Roam 101
Just start! Understand how to do [[backlinks]] and then start writing, and backlink things you think you might expand on later on - people, places, things, ideas, books, events, etc. One of the immediate magic things you'll notice - a page doesn't have to exist to backlink to it! Just creating the backlink will create the new note if it doesn't exist already.
For the time being just treat Roam like a normal text editor - tab to indent, shift + tab to remove indent. Don't worry about any other structure for now. Use cmd+b for bolding and cmd+h for ^^highlighting^^.
The [[daily journal]] UI is incredibly powerful - just start writing, like I did today. Maybe do a [[gratitude journal]], or a [[15 minute journal]], or a [[5 year journal]] entry. Eventually you might get pulled off track as you think of other things, but just keep writing!
The beauty is in the lack of organization. or the automatic organization. Or the magical organization. Whatever you want to call it. Something about the way Roam works just makes you feel at home.
It just feels like it works the way your brain works, which is pretty incredible given that it's pretty much impossible to describe how your brain works. That's the ironic thing about how we think - the nature of our minds, that they're a network, and the power comes from the relationships, from the space between things, instead of from the concrete things themselves, is actually very hard for us to grasp. This is the same reason we find [[machine learning]] hard to understand at the beginning - we're incredibly good [[pattern matching]] machines ourselves, but when we see someone or something else do it and we don't get it, it seems like magic.

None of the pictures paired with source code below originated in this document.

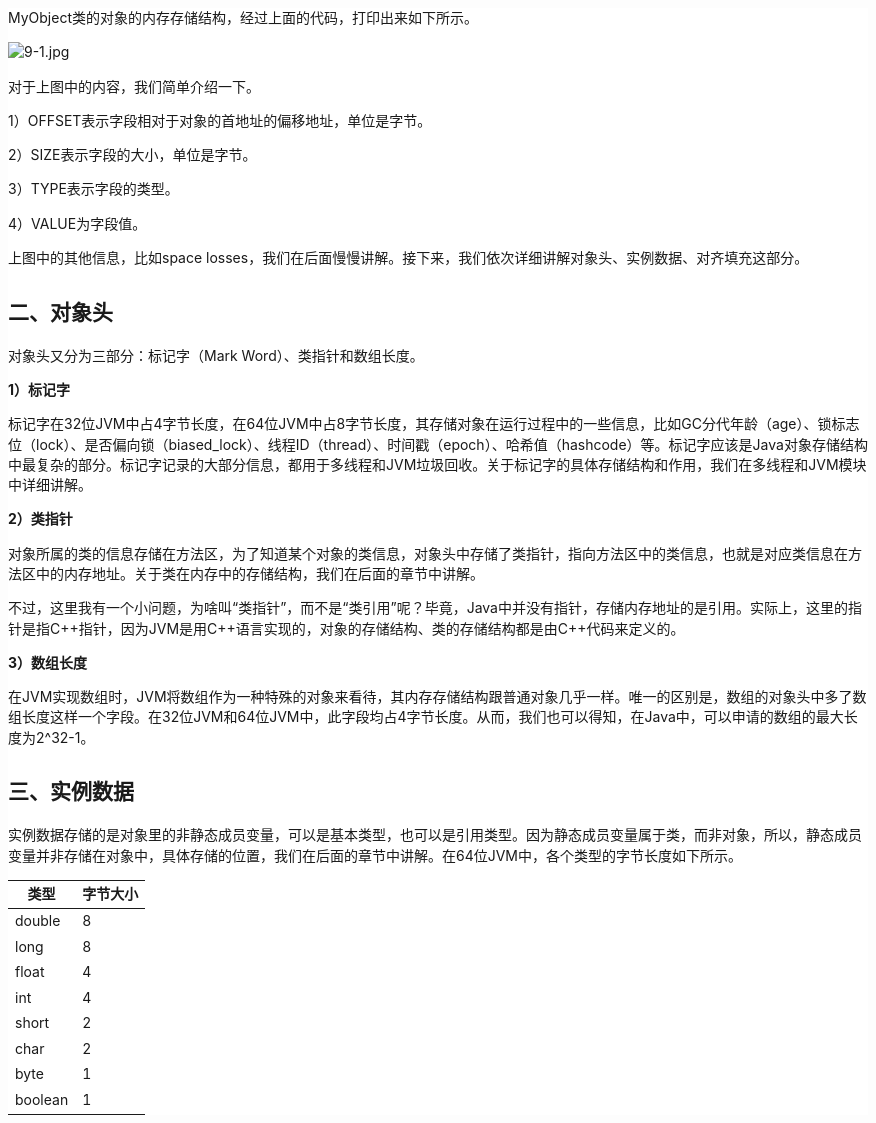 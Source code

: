 



MyObject类的对象的内存存储结构，经过上面的代码，打印出来如下所示。

![9-1.jpg](https://wechatapppro-1252524126.file.myqcloud.com/appnvnpyonz2273/image/b_u_6046034100d02_IEdIiNhL/l2xhgp9u0unj.jpg)



对于上图中的内容，我们简单介绍一下。

1）OFFSET表示字段相对于对象的首地址的偏移地址，单位是字节。

2）SIZE表示字段的大小，单位是字节。

3）TYPE表示字段的类型。

4）VALUE为字段值。

上图中的其他信息，比如space losses，我们在后面慢慢讲解。接下来，我们依次详细讲解对象头、实例数据、对齐填充这部分。



## 二、对象头

对象头又分为三部分：标记字（Mark Word）、类指针和数组长度。



**1）标记字**

标记字在32位JVM中占4字节长度，在64位JVM中占8字节长度，其存储对象在运行过程中的一些信息，比如GC分代年龄（age）、锁标志位（lock）、是否偏向锁（biased_lock）、线程ID（thread）、时间戳（epoch）、哈希值（hashcode）等。标记字应该是Java对象存储结构中最复杂的部分。标记字记录的大部分信息，都用于多线程和JVM垃圾回收。关于标记字的具体存储结构和作用，我们在多线程和JVM模块中详细讲解。



**2）类指针**

对象所属的类的信息存储在方法区，为了知道某个对象的类信息，对象头中存储了类指针，指向方法区中的类信息，也就是对应类信息在方法区中的内存地址。关于类在内存中的存储结构，我们在后面的章节中讲解。



不过，这里我有一个小问题，为啥叫“类指针”，而不是“类引用”呢？毕竟，Java中并没有指针，存储内存地址的是引用。实际上，这里的指针是指C++指针，因为JVM是用C++语言实现的，对象的存储结构、类的存储结构都是由C++代码来定义的。



**3）数组长度**

在JVM实现数组时，JVM将数组作为一种特殊的对象来看待，其内存存储结构跟普通对象几乎一样。唯一的区别是，数组的对象头中多了数组长度这样一个字段。在32位JVM和64位JVM中，此字段均占4字节长度。从而，我们也可以得知，在Java中，可以申请的数组的最大长度为2^32-1。



## 三、实例数据

实例数据存储的是对象里的非静态成员变量，可以是基本类型，也可以是引用类型。因为静态成员变量属于类，而非对象，所以，静态成员变量并非存储在对象中，具体存储的位置，我们在后面的章节中讲解。在64位JVM中，各个类型的字节长度如下所示。

| 类型    | 字节大小 |
| ------- | -------- |
| double  | 8        |
| long    | 8        |
| float   | 4        |
| int     | 4        |
| short   | 2        |
| char    | 2        |
| byte    | 1        |
| boolean | 1        |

If you're excited about it, get involved in the community early, join the slack Group, find @RoamResearch and #RoamCult on Twitter.
Bookmark some Youtube tutorials (search for [[Shu Omi]] and [[anonym.s]]), but don't watch them all yet! It will start to get overwhelming. at least it did for me, I started to watch how-to videos on traditional constructs that people were starting to build into Roam - task lists, kanban boards, [[spaced repetition]] systems, [[personal CRM]] - and it felt after a few hours like my brain was starting to solidify around traditional constructs. Also, I had stopped writing in Roam, and all the power and flexibility started to feel overwhelming. but, once you get back to the page and just start writing again, the magic is back.

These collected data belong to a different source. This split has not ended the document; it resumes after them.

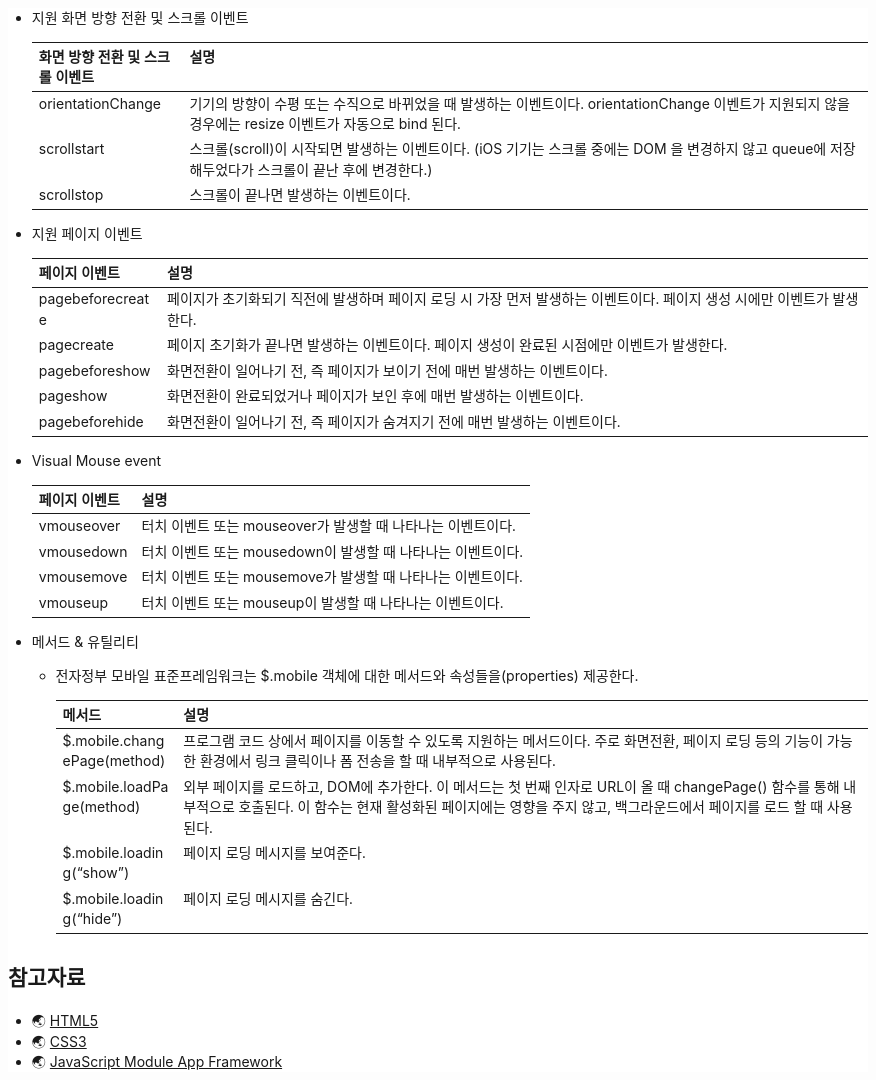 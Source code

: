   - 지원 화면 방향 전환 및 스크롤 이벤트

    | 화면 방향 전환 및 스크롤 이벤트 | 설명                                                                                                  |
    | --- |-----------------------------------------------------------------------------------------------------|
    | orientationChange | 기기의 방향이 수평 또는 수직으로 바뀌었을 때 발생하는 이벤트이다. orientationChange 이벤트가 지원되지 않을 경우에는 resize 이벤트가 자동으로 bind 된다. |
    | scrollstart | 스크롤(scroll)이 시작되면 발생하는 이벤트이다. (iOS 기기는 스크롤 중에는 DOM 을 변경하지 않고 queue에 저장해두었다가 스크롤이 끝난 후에 변경한다.)       |
    | scrollstop | 스크롤이 끝나면 발생하는 이벤트이다.                                                                                |

  - 지원 페이지 이벤트

    | 페이지 이벤트 | 설명                                                                    |
    | --- |-----------------------------------------------------------------------|
    | pagebeforecreate | 페이지가 초기화되기 직전에 발생하며 페이지 로딩 시 가장 먼저 발생하는 이벤트이다. 페이지 생성 시에만 이벤트가 발생한다.  |
    | pagecreate | 페이지 초기화가 끝나면 발생하는 이벤트이다. 페이지 생성이 완료된 시점에만 이벤트가 발생한다.                  |
    | pagebeforeshow | 화면전환이 일어나기 전, 즉 페이지가 보이기 전에 매번 발생하는 이벤트이다.                            |
    | pageshow | 화면전환이 완료되었거나 페이지가 보인 후에 매번 발생하는 이벤트이다.                                |
    | pagebeforehide | 화면전환이 일어나기 전, 즉 페이지가 숨겨지기 전에 매번 발생하는 이벤트이다.                           |

  - Visual Mouse event
    
    | 페이지 이벤트 | 설명                                      |
    | --- |-----------------------------------------|
    | vmouseover | 터치 이벤트 또는 mouseover가 발생할 때 나타나는 이벤트이다.  |
    | vmousedown | 터치 이벤트 또는 mousedown이 발생할 때 나타나는 이벤트이다.  |
    | vmousemove | 터치 이벤트 또는 mousemove가 발생할 때 나타나는 이벤트이다.  |
    | vmouseup | 터치 이벤트 또는 mouseup이 발생할 때 나타나는 이벤트이다.    |


- 메서드 & 유틸리티
  - 전자정부 모바일 표준프레임워크는 \$.mobile 객체에 대한 메서드와 속성들을(properties) 제공한다.
    
    | 메서드                          | 설명                                                                                                                                          |
    |------------------------------|---------------------------------------------------------------------------------------------------------------------------------------------|
    | \$.mobile.changePage(method) | 프로그램 코드 상에서 페이지를 이동할 수 있도록 지원하는 메서드이다. 주로 화면전환, 페이지 로딩 등의 기능이 가능한 환경에서 링크 클릭이나 폼 전송을 할 때 내부적으로 사용된다.                                        |
    | \$.mobile.loadPage(method)   | 외부 페이지를 로드하고, DOM에 추가한다. 이 메서드는 첫 번째 인자로 URL이 올 때 changePage() 함수를 통해 내부적으로 호출된다. 이 함수는 현재 활성화된 페이지에는 영향을 주지 않고, 백그라운드에서 페이지를 로드 할 때 사용된다.  |
    | \$.mobile.loading(“show”)    | 페이지 로딩 메시지를 보여준다.                                                                                                                           |
    | \$.mobile.loading(“hide”)    | 페이지 로딩 메시지를 숨긴다.                                                                                                                            |


## 참고자료
- 🌏 [HTML5](https://www.w3.org/TR/html5/)
- 🌏 [CSS3](https://www.w3.org/TR/css3-selectors/)
- 🌏 [JavaScript Module App Framework](https://jquerymobile.com)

On that note - one thing to do early is learn the keyboard shortcuts. just click the ? in the lower righthand corner and leave the menu open. This, coupled with the lack of need for organizing things into folders, projects, hierarchies, tags, etc, lets you remain in [[flow state]] as you think and write (basically the same thing, especially with Roam's help. Maybe we should call it thriting. Or wrinking. Or maybe not).

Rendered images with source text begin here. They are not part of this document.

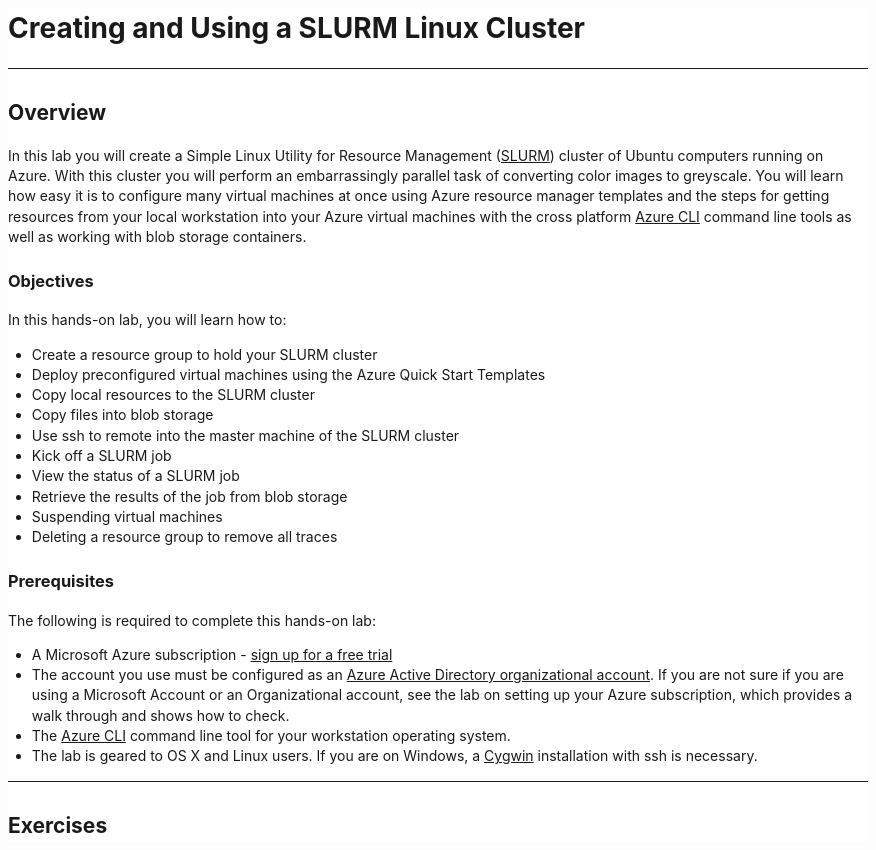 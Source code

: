<a name="HOLTitle"></a>
# Creating and Using a SLURM Linux Cluster #

---

<a name="Overview"></a>
## Overview ##

In this lab you will create a Simple Linux Utility for Resource Management ([SLURM](https://computing.llnl.gov/linux/slurm/overview.html))
cluster of Ubuntu computers running on Azure. With this cluster you will perform an embarrassingly parallel task of converting color images to greyscale.
You will learn how easy it is to configure many virtual machines at once using Azure resource manager templates and the steps for getting resources from
your local workstation into your Azure virtual machines with the cross platform [Azure CLI](https://azure.microsoft.com/en-us/documentation/articles/xplat-cli/) command line tools as well as working with blob storage containers.

<a name="Objectives"></a>
### Objectives ###

In this hands-on lab, you will learn how to:

- Create a resource group to hold your SLURM cluster
- Deploy preconfigured virtual machines using the Azure Quick Start Templates
- Copy local resources to the SLURM cluster
- Copy files into blob storage
- Use ssh to remote into the master machine of the SLURM cluster
- Kick off a SLURM job
- View the status of a SLURM job
- Retrieve the results of the job from blob storage
- Suspending virtual machines
- Deleting a resource group to remove all traces

<a name="Prerequisites"></a>
### Prerequisites ###

The following is required to complete this hands-on lab:

- A Microsoft Azure subscription - [sign up for a free trial](http://aka.ms/WATK-FreeTrial)
- The account you use must be configured as an [Azure Active Directory organizational account](http://azure.microsoft.com/en-us/services/active-directory/). If you are not sure if you are using a Microsoft Account or an Organizational account, see the lab on setting up your Azure subscription, which provides a walk through and shows how to check.
- The [Azure CLI](https://azure.microsoft.com/en-us/documentation/articles/xplat-cli/) command line tool for your workstation operating system.
- The lab is geared to OS X and Linux users. If you are on Windows, a [Cygwin](https://www.cygwin.com/) installation with ssh is necessary.

---
<a name="Exercises"></a>
## Exercises ##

That flow state is key - This is what I now realize I was missing in [[Evernote]], [[Notion]], [[Google Docs]], even simpler tools like [[Trello]] and [[Google Keep]] which I love - in all of them, you have to manage the organization yourself to some extent, however minimal. You have to create a new note, or decide on the right database/block layout, or find the right link to another doc, or create a new card or a new post-it. In Roam, your fingers never have to leave the keyboard. You never have to interact with the side menu. Once you've backlinked a few things in-line, doing so just starts to come naturally. And if it doesn't, no problem. Just finish writing, and go back and read your notes and backlink retroactively.
Or even better, don't! Roam will show you an unlinked references section at the bottom of each note, and you can create the formal links to other notes if you want to from there.